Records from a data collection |

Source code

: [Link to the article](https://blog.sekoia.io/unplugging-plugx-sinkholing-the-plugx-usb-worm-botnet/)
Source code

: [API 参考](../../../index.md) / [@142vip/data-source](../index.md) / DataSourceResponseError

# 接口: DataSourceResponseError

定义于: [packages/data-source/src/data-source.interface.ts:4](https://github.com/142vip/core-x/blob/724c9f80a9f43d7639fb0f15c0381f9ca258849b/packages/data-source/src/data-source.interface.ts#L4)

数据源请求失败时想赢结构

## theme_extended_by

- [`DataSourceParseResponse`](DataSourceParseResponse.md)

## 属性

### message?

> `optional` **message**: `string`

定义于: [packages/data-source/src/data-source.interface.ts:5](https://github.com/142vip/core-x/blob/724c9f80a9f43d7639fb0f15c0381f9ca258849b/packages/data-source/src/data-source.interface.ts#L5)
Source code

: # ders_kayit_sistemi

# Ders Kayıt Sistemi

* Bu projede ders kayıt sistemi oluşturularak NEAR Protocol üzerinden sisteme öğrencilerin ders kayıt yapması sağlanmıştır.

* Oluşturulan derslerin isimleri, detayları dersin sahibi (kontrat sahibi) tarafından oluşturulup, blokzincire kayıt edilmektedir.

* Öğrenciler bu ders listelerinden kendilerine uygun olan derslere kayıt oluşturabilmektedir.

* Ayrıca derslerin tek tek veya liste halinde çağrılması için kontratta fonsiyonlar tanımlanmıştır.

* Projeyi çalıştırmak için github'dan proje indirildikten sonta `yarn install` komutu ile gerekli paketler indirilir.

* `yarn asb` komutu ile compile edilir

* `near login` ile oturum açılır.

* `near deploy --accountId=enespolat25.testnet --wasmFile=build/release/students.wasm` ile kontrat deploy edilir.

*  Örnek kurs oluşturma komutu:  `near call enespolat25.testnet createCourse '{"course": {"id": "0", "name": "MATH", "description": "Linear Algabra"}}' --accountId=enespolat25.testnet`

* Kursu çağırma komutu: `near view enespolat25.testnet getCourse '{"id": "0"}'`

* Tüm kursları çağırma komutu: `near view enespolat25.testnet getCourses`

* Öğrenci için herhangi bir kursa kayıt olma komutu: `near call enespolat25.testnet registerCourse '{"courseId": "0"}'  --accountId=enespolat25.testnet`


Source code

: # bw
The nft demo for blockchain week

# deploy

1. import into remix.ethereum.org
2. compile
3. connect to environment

WHAT YOU NEED TO DO | All lines of the records containing "call" should be shown.

EXERCISE RESPONSE |
*  Örnek kurs oluşturma komutu:  `near call enespolat25.testnet createCourse '{"course": {"id": "0", "name": "MATH", "description": "Linear Algabra"}}' --accountId=enespolat25.testnet`
* Öğrenci için herhangi bir kursa kayıt olma komutu: `near call enespolat25.testnet registerCourse '{"courseId": "0"}'  --accountId=enespolat25.testnet`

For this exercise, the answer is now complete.